• [Provided records]
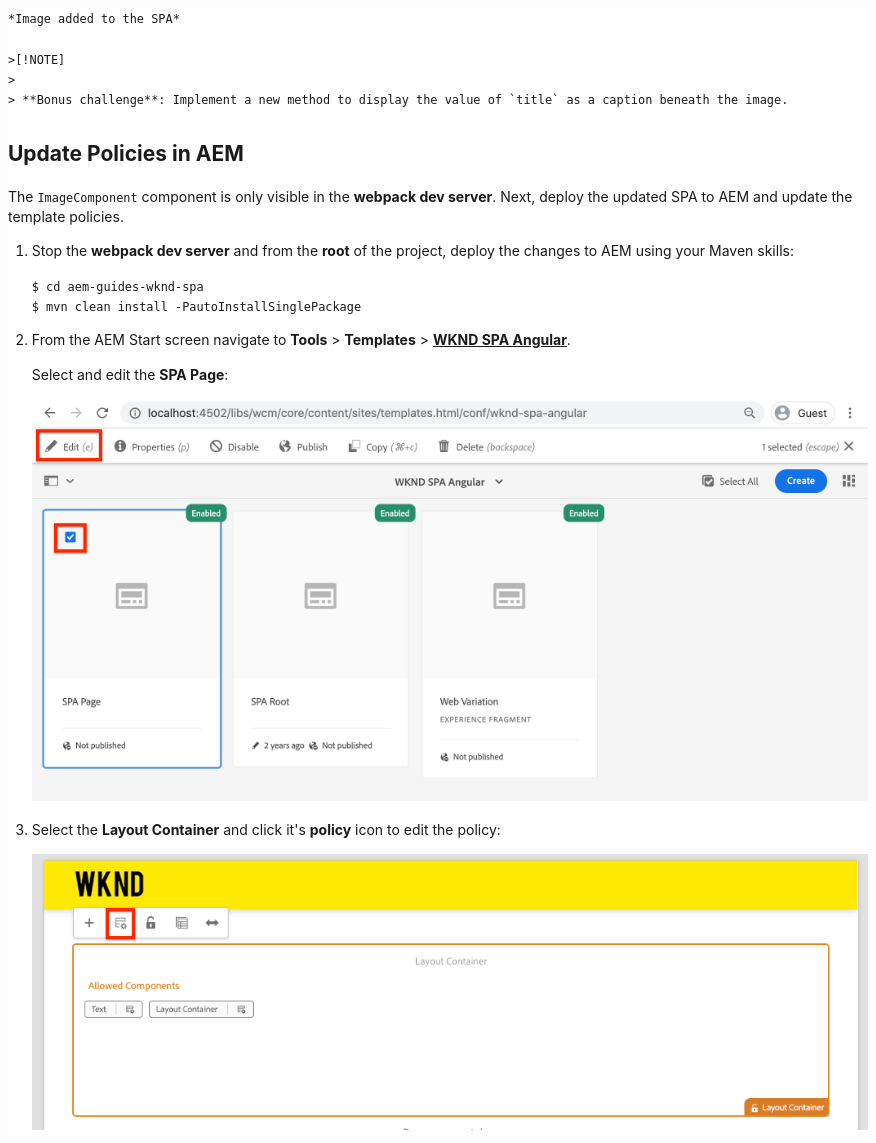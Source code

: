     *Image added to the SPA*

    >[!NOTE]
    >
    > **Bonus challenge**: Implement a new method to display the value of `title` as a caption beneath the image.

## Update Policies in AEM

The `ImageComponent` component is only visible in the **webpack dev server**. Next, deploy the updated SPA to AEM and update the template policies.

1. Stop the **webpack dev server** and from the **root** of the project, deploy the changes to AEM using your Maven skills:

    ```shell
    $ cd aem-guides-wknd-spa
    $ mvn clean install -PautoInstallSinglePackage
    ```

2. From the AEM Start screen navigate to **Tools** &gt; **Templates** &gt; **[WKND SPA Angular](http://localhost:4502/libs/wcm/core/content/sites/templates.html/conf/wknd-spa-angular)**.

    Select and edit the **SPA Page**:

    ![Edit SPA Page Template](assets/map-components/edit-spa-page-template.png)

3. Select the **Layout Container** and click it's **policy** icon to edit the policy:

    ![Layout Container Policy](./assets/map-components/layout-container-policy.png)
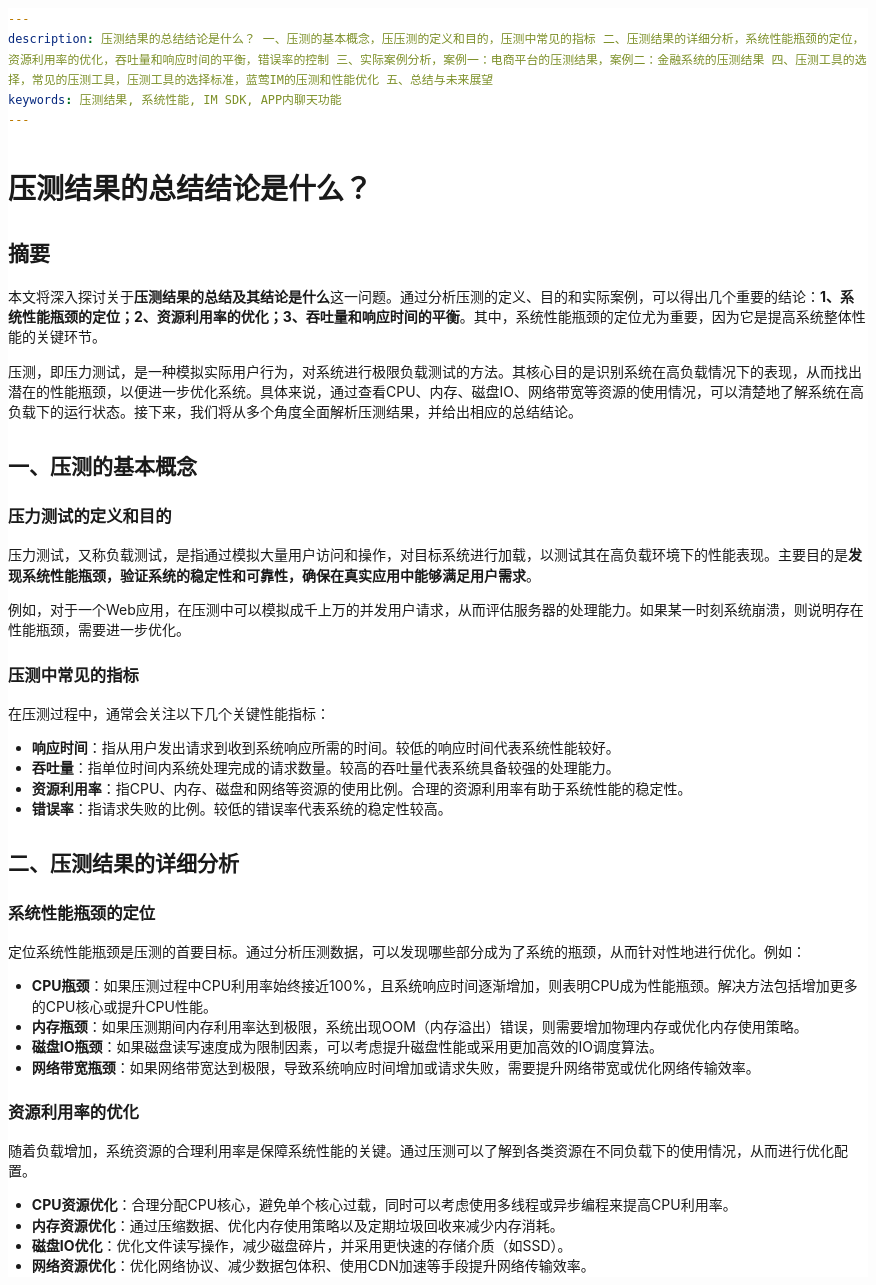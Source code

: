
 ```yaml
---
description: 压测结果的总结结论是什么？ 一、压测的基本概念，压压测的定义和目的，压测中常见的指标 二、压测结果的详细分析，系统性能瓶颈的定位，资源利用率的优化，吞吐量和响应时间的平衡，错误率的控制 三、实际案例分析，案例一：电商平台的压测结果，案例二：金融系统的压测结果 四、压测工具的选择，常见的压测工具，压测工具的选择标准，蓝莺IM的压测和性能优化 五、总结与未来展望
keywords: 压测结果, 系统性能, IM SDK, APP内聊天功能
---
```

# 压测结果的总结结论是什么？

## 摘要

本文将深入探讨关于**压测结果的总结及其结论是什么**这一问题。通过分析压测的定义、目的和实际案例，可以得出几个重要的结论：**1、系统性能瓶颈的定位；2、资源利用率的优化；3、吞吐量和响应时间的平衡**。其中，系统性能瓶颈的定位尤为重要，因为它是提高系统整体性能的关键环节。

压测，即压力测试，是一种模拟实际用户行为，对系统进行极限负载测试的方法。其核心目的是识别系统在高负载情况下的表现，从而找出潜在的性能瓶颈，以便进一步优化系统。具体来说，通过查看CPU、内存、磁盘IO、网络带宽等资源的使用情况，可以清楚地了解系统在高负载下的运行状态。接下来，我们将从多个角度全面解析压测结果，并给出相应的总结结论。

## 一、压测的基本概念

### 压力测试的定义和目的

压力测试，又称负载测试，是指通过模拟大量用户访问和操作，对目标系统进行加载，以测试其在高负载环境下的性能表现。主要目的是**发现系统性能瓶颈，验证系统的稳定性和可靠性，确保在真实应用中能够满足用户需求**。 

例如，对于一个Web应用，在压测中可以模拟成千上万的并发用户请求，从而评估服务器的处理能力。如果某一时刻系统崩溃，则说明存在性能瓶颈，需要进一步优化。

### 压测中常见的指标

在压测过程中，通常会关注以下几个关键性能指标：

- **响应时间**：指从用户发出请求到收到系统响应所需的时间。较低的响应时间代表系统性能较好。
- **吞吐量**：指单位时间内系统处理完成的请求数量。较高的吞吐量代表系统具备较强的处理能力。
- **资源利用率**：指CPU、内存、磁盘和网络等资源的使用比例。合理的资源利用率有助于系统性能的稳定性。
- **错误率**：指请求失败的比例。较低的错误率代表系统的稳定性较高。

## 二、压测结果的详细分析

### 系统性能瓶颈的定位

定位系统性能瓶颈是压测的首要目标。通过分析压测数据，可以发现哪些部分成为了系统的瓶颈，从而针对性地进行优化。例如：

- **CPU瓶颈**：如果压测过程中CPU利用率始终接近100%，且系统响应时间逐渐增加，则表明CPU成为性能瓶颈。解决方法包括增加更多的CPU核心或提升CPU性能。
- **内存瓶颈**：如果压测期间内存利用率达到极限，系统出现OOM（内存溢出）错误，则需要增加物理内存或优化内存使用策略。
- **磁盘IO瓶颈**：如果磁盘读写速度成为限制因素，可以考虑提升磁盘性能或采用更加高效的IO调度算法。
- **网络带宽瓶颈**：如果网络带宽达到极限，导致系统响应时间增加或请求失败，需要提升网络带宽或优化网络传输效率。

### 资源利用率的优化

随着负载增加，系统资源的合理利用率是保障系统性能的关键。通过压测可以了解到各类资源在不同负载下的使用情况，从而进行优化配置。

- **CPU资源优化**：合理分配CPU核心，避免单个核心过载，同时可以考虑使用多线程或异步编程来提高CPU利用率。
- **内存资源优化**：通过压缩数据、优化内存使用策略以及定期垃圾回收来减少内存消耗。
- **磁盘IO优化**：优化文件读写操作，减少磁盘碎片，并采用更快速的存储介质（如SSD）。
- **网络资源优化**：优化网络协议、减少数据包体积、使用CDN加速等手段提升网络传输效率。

• [The problem]
Output all entries unchanged; skip the pictures.

• [Result of the exercise]
Source code

:     *Image added to the SPA*

    >[!NOTE]
    >
    > **Bonus challenge**: Implement a new method to display the value of `title` as a caption beneath the image.

## Update Policies in AEM

The `ImageComponent` component is only visible in the **webpack dev server**. Next, deploy the updated SPA to AEM and update the template policies.

1. Stop the **webpack dev server** and from the **root** of the project, deploy the changes to AEM using your Maven skills:

    ```shell
    $ cd aem-guides-wknd-spa
    $ mvn clean install -PautoInstallSinglePackage
    ```

2. From the AEM Start screen navigate to **Tools** &gt; **Templates** &gt; **[WKND SPA Angular](http://localhost:4502/libs/wcm/core/content/sites/templates.html/conf/wknd-spa-angular)**.

    Select and edit the **SPA Page**:

    ![Edit SPA Page Template](assets/map-components/edit-spa-page-template.png)

3. Select the **Layout Container** and click it's **policy** icon to edit the policy:

    ![Layout Container Policy](./assets/map-components/layout-container-policy.png)
Source code

:
 ```yaml
---
description: 压测结果的总结结论是什么？ 一、压测的基本概念，压压测的定义和目的，压测中常见的指标 二、压测结果的详细分析，系统性能瓶颈的定位，资源利用率的优化，吞吐量和响应时间的平衡，错误率的控制 三、实际案例分析，案例一：电商平台的压测结果，案例二：金融系统的压测结果 四、压测工具的选择，常见的压测工具，压测工具的选择标准，蓝莺IM的压测和性能优化 五、总结与未来展望
keywords: 压测结果, 系统性能, IM SDK, APP内聊天功能
---
```

# 压测结果的总结结论是什么？

## 摘要

本文将深入探讨关于**压测结果的总结及其结论是什么**这一问题。通过分析压测的定义、目的和实际案例，可以得出几个重要的结论：**1、系统性能瓶颈的定位；2、资源利用率的优化；3、吞吐量和响应时间的平衡**。其中，系统性能瓶颈的定位尤为重要，因为它是提高系统整体性能的关键环节。

压测，即压力测试，是一种模拟实际用户行为，对系统进行极限负载测试的方法。其核心目的是识别系统在高负载情况下的表现，从而找出潜在的性能瓶颈，以便进一步优化系统。具体来说，通过查看CPU、内存、磁盘IO、网络带宽等资源的使用情况，可以清楚地了解系统在高负载下的运行状态。接下来，我们将从多个角度全面解析压测结果，并给出相应的总结结论。

## 一、压测的基本概念

### 压力测试的定义和目的

压力测试，又称负载测试，是指通过模拟大量用户访问和操作，对目标系统进行加载，以测试其在高负载环境下的性能表现。主要目的是**发现系统性能瓶颈，验证系统的稳定性和可靠性，确保在真实应用中能够满足用户需求**。 

例如，对于一个Web应用，在压测中可以模拟成千上万的并发用户请求，从而评估服务器的处理能力。如果某一时刻系统崩溃，则说明存在性能瓶颈，需要进一步优化。

### 压测中常见的指标

在压测过程中，通常会关注以下几个关键性能指标：

- **响应时间**：指从用户发出请求到收到系统响应所需的时间。较低的响应时间代表系统性能较好。
- **吞吐量**：指单位时间内系统处理完成的请求数量。较高的吞吐量代表系统具备较强的处理能力。
- **资源利用率**：指CPU、内存、磁盘和网络等资源的使用比例。合理的资源利用率有助于系统性能的稳定性。
- **错误率**：指请求失败的比例。较低的错误率代表系统的稳定性较高。

## 二、压测结果的详细分析

### 系统性能瓶颈的定位

定位系统性能瓶颈是压测的首要目标。通过分析压测数据，可以发现哪些部分成为了系统的瓶颈，从而针对性地进行优化。例如：

- **CPU瓶颈**：如果压测过程中CPU利用率始终接近100%，且系统响应时间逐渐增加，则表明CPU成为性能瓶颈。解决方法包括增加更多的CPU核心或提升CPU性能。
- **内存瓶颈**：如果压测期间内存利用率达到极限，系统出现OOM（内存溢出）错误，则需要增加物理内存或优化内存使用策略。
- **磁盘IO瓶颈**：如果磁盘读写速度成为限制因素，可以考虑提升磁盘性能或采用更加高效的IO调度算法。
- **网络带宽瓶颈**：如果网络带宽达到极限，导致系统响应时间增加或请求失败，需要提升网络带宽或优化网络传输效率。

### 资源利用率的优化

随着负载增加，系统资源的合理利用率是保障系统性能的关键。通过压测可以了解到各类资源在不同负载下的使用情况，从而进行优化配置。

- **CPU资源优化**：合理分配CPU核心，避免单个核心过载，同时可以考虑使用多线程或异步编程来提高CPU利用率。
- **内存资源优化**：通过压缩数据、优化内存使用策略以及定期垃圾回收来减少内存消耗。
- **磁盘IO优化**：优化文件读写操作，减少磁盘碎片，并采用更快速的存储介质（如SSD）。
- **网络资源优化**：优化网络协议、减少数据包体积、使用CDN加速等手段提升网络传输效率。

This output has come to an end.